Acordei plural, hoje. Sete janelas de texto abertas à minha frente: a primeira, uma série de poemas vazantes a meio da noite, um turbilhão de palavras tentando explicar-me na madrugada; depois, um artigo com destino certo, sério e relativamente denso, que confesso hoje me cansa (mas tem prazo…); uma tradução, instigante graças a deus; uma revisão curta, mas dura; um romance a caminho do fim, trabalho redobrado; outro livro, surpresa com a qual ainda não sei andar ao lado; e uma carta, que não sei como terminar. Pulo de uma para outra, sem saber por onde continuar, tudo em estágio de pensamento que sei é preciso respeitar. Por isso, abro mais uma, esta, como se fosse um refúgio, um sopro de ar sem compromisso, um encontro inesperado.

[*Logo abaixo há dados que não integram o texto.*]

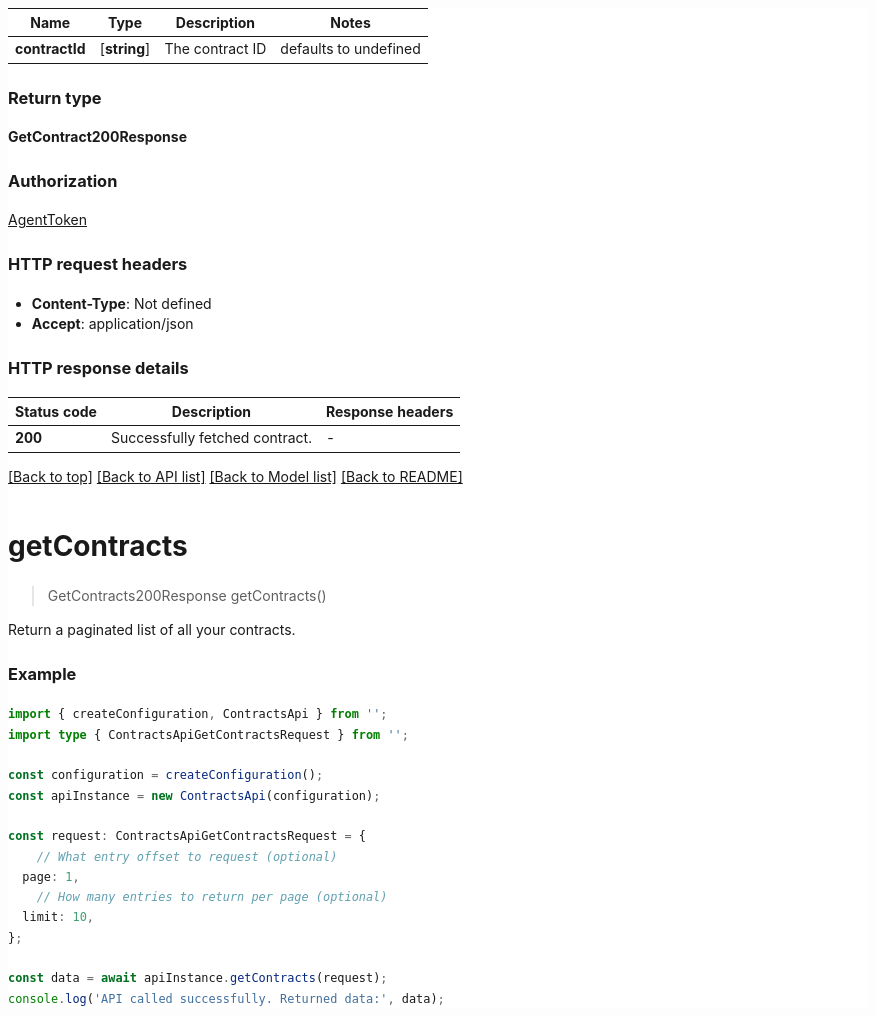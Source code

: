 Name | Type | Description  | Notes
------------- | ------------- | ------------- | -------------
 **contractId** | [**string**] | The contract ID | defaults to undefined


### Return type

**GetContract200Response**

### Authorization

[AgentToken](README.md#AgentToken)

### HTTP request headers

 - **Content-Type**: Not defined
 - **Accept**: application/json


### HTTP response details
| Status code | Description | Response headers |
|-------------|-------------|------------------|
**200** | Successfully fetched contract. |  -  |

[[Back to top]](#) [[Back to API list]](README.md#documentation-for-api-endpoints) [[Back to Model list]](README.md#documentation-for-models) [[Back to README]](README.md)

# **getContracts**
> GetContracts200Response getContracts()

Return a paginated list of all your contracts.

### Example


```typescript
import { createConfiguration, ContractsApi } from '';
import type { ContractsApiGetContractsRequest } from '';

const configuration = createConfiguration();
const apiInstance = new ContractsApi(configuration);

const request: ContractsApiGetContractsRequest = {
    // What entry offset to request (optional)
  page: 1,
    // How many entries to return per page (optional)
  limit: 10,
};

const data = await apiInstance.getContracts(request);
console.log('API called successfully. Returned data:', data);
```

Andei de manhã cedo pela cidade, nesta nova opção urbana de vida que não me retirou a insônia do caminho. Tem seus atrativos, a cidade. Descubro que se compram esquinas: paro e rio, como é que pode uma coisa dessas? Ainda assim, penso, talvez essa seja a solução: uma esquina na encruzilhada, para que possam haver dois horizontes, duas calçadas, duas vias de chegada e partida. Uma forma plural de vida, que consiga saber atravessar a rua sem atropelos, venham carros de um lado e do outro; passa-se de uma calçada à outra sem tumulto, suavemente, como um estado de amor a tudo. Demanda o triplo de atenção, provavelmente, qualquer deslize pode ser fatal. Há mais barulho, nas esquinas, e por isso se preferem às vezes casas a meio de quarteirão. Onde a vida corre mais calma, há vizinhos a ambos os lados. E os carros só passam na frente, sem surpresas.
Ruas convergem inevitavelmente para esquinas. E as esquinas tendem a deixá-las passar, livres, em seu caminho reto; às vezes as ruas sequer olham para ver quem vem do outro lado. Mas há as que param nas esquinas e olham de um lado e do outro, sobretudo antes de atravessar e seguir caminho. Exercitam mais a atenção, estas. O estado de presença. Às vezes demoram-se, vontade de serem lentas. São ruas presentes, de olhos abertos e sorrisos silenciosos. E algumas ficam, e deve ser bom tê-las na própria esquina.
Pergunto-me o que levará um sujeito a vender a sua esquina. Cansou-se do mundo? Desiludiu-se? Caçaram-lhe a vontade de atravessar para o outro lado? Ou talvez tenha atravessado. E tenha se mudado de esquina. Não é preciso viver a vida toda na mesma calçada de sempre. Os caminhos estão abertos ao querer dos passos: basta querer andar e atravessar a calçada. Ou comprar uma esquina e viver nela com a tranquilidade possível, dois endereços diferentes à escolha, duas direções que não se anulam nem se impedem. Nada de singular nelas: tudo plural, como eu hoje, aqui diante da tela.
Respostas de 2
Ana,mestra querida
Lembra do Clube da Esquina, dos mineiros Milton e os outros meninos?! Pois é, tem isso tb na esquina. A cumplicidade da turma que ali se encontra justamente pq não é na frente… é no lugar neutro, bom de encontrar sem favorecer ninguém, lugar de começar o trajeto novo, lugar de abraçar, sorrir e ir juntos pra sabe Deus onde! Esquina a gente não precisa comprar… basta chegar. É ponto de encontro, é de todos.
Acho melhor avisar isso ao moço que acha que é dono da esquina. Quem sabe ele simplesmente anda se sentindo singular demais, precisando da turma?!
Quem sabe, numa dessas, tu começas a encontrar uma boa turma aí, pra te abraçar enquanto estás longe da gente… pra sempre a tua turma por aqui!
Muita saudade de te encontrar ali na tua esquina daqui,Ana! Até semana que vem, no Quinta,certo?
Beijoca com todo amor, saudade e LUZ!
Neca Terra
Pois é: portão fechado, trancado, não havia a quem perguntar por que se sentia dono da esquina. Ainda mais que do lado de fora, eu mesmo fiquei parada na esquina por um bom tempo, sem me sentir invadindo território alheio. Boa a sua lembrança: as esquinas são de todos, embora cedamos as nossas apenas a alguns que as sabem apreciar. Beijos – até semana que vem!